The “women’s wrestling evolution”, after which WWE has named its show, has been in full swing for several years now. But while WWE has favoured a stop-start commitment to gender equality in wrestling, local wrestling companies have been ahead of the curve, positioning women’s wrestling as an integral part of their shows.
Underworld Wrestling, based out of Elwood, Melbourne, has only had two shows so far. The second took place in August this year, and featured a main event between Vixsin and Erika Reid for the women’s championship.
Creative and community manager of Underworld Justine Colla rejects the idea of a women’s and men’s championship, though.
“They are also both called the ‘Underworld Championship’, and the champions will always be the ‘Underworld Champion’ regardless of their gender. Removing gender from the titles removed the unconscious bias,” she says. (Full disclosure: Colla is a friend, and we used to host a wrestling podcast together.)
“The wrestling fandom has progressed a lot in the last five years… [and it] will and does recognise actions over words,” Colla says. “So if we can do everything possible to market both Championships as equals, then hopefully we are offering real, genuine representation to the fandom.”
Meanwhile, Battle Championship Wrestling ran a women’s championship tournament earlier this year that received top billing on their shows with international women wrestlers such as Ivelisse, Danielle Moinet (formerly WWE’s Summer Rae), Lisa Marie Varon (formerly WWE’s Victoria and TNA’s Tara), and former WWE women’s champion Melina. The event culminated in a young Melbourne wrestler with a bright future, Indy Hartwell, being crowned the inaugural BCW women’s champion.
“In order to run a professional wrestling company, there needs to be a heavyweight championship, a tag team championship, a women’s championship and, in time, a mid-card championship,” say BCW owner Matt Phaedonos. (Again, full disclosure: I worked with Phaedonos in another wrestling company several years ago.)
“Each championship in my view is just as important as the other. The women’s championship is necessary as our company exhibits women’s wrestling, and there needs to be a prize to compete for.”
Now, though, Melina holds the title, meaning an icon of women’s wrestling is the face of the division.
“With the Championship on the shoulder of a former WWE champion, the BCW women’s championship receives recognition,” Phaedonos says. “Professional wrestling needs to be unpredictable to the fans.”
And a non-local wrestler holding a local championship is certainly unpredictable.

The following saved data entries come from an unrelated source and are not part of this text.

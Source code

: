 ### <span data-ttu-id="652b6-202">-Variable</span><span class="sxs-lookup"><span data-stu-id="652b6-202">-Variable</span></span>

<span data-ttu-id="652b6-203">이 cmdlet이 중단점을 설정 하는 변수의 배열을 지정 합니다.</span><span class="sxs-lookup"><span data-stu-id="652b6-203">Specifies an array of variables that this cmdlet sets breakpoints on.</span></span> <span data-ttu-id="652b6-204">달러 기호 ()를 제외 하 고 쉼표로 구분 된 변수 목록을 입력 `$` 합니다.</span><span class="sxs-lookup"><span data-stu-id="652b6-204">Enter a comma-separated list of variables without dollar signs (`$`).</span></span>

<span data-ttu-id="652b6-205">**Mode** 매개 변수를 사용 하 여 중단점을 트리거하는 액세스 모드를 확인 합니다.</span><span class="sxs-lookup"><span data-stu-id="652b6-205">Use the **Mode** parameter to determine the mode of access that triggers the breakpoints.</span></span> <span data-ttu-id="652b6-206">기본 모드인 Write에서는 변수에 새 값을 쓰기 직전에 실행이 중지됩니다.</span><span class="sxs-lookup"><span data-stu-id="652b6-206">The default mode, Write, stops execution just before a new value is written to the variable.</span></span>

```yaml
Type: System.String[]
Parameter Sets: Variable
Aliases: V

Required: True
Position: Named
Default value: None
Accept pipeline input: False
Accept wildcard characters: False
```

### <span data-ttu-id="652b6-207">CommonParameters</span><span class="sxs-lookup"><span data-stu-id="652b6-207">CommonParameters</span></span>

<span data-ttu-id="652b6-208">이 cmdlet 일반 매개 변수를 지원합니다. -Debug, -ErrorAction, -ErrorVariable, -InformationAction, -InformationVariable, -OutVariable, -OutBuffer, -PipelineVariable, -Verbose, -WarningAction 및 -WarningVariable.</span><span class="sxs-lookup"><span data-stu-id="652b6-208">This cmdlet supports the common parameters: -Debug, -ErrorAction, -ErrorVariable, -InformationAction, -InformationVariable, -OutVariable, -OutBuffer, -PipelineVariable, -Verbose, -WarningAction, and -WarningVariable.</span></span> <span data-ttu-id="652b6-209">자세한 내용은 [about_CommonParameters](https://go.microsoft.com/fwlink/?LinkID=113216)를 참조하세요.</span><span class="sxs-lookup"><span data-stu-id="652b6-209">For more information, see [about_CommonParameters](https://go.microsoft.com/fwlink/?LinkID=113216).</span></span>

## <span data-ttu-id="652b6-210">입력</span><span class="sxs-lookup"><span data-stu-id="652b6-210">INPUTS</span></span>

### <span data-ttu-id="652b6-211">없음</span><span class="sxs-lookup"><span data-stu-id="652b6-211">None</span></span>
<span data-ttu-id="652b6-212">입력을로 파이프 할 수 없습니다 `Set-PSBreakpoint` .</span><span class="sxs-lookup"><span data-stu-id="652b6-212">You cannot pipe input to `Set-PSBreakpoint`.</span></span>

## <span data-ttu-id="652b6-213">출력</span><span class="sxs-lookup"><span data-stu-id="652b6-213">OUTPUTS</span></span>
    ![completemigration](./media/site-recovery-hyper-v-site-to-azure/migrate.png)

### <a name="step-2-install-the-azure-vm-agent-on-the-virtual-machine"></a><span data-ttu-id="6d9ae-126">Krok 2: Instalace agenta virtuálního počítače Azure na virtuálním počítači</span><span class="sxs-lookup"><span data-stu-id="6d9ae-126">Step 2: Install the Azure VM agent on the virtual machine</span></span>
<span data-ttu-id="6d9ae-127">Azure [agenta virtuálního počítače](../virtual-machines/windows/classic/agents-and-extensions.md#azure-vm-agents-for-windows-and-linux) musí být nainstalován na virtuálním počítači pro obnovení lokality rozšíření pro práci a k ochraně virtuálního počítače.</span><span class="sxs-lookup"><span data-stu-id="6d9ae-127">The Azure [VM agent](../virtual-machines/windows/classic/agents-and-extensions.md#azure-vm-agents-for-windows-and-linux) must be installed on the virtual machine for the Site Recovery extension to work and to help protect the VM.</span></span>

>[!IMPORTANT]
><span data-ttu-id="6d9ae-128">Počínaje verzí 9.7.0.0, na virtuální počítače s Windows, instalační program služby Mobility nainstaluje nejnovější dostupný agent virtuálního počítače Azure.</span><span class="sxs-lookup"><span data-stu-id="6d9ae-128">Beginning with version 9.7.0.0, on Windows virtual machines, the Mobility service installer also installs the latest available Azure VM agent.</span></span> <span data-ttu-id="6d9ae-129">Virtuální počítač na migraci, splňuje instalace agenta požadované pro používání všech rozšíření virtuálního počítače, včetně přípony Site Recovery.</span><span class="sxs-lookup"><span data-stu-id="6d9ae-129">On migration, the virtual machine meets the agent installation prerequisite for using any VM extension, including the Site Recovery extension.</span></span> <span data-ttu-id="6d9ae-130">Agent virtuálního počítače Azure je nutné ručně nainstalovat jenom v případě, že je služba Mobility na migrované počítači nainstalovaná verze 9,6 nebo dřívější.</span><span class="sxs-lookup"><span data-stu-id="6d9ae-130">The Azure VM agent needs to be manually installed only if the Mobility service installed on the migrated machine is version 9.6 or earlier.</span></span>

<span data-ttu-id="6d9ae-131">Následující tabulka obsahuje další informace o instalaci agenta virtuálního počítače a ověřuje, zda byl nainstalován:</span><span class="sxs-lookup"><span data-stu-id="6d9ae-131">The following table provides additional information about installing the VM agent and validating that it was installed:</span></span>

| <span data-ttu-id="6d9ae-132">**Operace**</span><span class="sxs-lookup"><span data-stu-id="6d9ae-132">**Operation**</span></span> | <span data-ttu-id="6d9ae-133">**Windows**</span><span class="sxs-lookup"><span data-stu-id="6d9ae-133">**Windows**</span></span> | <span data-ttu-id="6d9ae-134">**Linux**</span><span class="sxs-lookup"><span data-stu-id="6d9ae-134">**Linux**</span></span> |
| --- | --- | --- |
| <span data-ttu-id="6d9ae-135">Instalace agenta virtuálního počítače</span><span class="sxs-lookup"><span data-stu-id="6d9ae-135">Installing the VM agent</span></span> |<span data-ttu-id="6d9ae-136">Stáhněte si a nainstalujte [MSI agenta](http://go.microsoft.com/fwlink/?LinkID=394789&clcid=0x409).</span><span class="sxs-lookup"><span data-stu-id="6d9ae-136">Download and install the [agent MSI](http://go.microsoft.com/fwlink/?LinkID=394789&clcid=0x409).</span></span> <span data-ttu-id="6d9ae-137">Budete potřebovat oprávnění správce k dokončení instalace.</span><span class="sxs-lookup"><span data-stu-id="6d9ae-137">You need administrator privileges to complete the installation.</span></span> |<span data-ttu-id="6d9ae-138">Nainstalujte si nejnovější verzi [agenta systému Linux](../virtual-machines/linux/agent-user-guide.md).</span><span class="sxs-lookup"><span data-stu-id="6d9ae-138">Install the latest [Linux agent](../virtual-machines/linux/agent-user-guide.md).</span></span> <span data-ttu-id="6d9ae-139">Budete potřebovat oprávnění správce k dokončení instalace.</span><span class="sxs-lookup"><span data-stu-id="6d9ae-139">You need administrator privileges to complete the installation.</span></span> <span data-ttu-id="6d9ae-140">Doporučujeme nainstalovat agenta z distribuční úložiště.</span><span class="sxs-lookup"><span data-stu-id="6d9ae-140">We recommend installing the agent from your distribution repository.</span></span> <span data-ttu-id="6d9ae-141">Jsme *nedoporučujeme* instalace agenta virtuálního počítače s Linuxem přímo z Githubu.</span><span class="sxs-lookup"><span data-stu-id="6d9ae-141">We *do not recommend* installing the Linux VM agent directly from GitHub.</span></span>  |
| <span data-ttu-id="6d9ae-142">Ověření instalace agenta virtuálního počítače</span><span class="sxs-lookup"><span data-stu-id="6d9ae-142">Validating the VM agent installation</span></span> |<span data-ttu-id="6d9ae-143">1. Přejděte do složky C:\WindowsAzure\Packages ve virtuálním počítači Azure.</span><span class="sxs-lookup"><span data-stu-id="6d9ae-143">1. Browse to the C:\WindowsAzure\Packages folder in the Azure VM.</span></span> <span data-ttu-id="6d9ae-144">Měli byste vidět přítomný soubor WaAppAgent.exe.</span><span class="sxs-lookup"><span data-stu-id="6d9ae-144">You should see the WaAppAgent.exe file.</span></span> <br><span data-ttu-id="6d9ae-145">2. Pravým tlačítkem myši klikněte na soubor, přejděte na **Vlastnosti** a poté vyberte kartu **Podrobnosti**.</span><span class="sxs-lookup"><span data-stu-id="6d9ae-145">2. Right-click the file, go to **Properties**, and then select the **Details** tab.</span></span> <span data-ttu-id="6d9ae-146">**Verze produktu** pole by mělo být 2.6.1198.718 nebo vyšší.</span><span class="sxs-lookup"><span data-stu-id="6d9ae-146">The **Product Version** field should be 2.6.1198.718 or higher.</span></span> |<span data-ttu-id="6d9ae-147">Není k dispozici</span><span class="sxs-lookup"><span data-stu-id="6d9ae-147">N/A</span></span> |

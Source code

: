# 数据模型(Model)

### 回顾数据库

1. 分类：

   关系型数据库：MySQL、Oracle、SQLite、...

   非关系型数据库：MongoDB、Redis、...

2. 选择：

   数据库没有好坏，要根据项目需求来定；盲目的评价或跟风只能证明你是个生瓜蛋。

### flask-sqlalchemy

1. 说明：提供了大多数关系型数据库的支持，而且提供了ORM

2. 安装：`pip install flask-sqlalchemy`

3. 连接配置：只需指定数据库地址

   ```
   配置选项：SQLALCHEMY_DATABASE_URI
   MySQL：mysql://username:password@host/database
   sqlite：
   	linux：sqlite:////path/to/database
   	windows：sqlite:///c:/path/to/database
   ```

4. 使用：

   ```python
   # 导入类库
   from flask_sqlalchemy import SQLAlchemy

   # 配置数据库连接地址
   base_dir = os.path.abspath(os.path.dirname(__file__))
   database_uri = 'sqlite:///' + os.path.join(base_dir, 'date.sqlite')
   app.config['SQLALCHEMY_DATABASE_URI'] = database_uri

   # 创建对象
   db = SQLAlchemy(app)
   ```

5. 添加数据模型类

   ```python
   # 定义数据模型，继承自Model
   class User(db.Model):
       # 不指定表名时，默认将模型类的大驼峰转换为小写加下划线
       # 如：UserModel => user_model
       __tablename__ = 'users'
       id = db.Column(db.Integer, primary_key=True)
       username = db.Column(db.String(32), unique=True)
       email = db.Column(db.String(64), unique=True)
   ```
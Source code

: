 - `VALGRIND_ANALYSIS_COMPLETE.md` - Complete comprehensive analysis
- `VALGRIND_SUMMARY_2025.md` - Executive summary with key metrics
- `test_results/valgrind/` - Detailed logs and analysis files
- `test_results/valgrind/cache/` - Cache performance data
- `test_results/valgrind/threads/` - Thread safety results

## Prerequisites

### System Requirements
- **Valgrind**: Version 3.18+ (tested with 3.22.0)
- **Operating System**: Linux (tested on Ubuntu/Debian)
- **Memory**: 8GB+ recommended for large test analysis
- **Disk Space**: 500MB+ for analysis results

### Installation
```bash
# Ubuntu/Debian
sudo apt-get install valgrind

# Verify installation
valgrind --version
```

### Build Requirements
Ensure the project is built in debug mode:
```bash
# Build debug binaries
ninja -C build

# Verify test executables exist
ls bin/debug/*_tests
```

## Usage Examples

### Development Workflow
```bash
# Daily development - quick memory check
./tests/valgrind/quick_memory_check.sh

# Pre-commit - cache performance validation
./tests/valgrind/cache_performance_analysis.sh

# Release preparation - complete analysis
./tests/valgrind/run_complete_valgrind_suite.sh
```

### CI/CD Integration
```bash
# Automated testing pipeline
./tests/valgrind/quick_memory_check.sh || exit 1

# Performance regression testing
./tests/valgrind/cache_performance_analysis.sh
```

Melbourne also played host last weekend to an ’80s aerobica/GLOW-themed women’s wrestling show, in partnership with the city’s biggest and most well-known wrestling company, MCW (which notably doesn’t have a women’s championship).
The fledgling Social Justice Wrestling – a start-up that “welcomes performers of all backgrounds and skill levels and open to the queer and feminist communities with zero tolerance for racism, sexism, transphobia, homophobia and any other bigotry” – has hosted training sessions, while Underworld also has a code of conduct to eliminate bigotry and make it a safe space for fans from all walks of life, and this is definitely reflected in the diversity of their audience. “It goes to show how being upfront about inclusivity can positively affect the dynamics of a pro wrestling crowd,” Colla says.
Women’s wrestling fans can also find their tribes further from home, with Pro Wrestling EVE making waves in London, Shimmer representing the American contingent based out of Chicago, and Stardom emanating from Japan.
With big companies like New Japan Pro Wrestling excluding women from wrestling, Ring of Honor constantly putting its foot wrong when it comes to their new women’s division, Women of Honor and, of course, WWE’s dissatisfying marketing of women’s wrestling amidst their 10-year partnership with Saudi Arabia, fans have plenty of other independent companies that are making women’s wrestling a priority to choose from than ever before.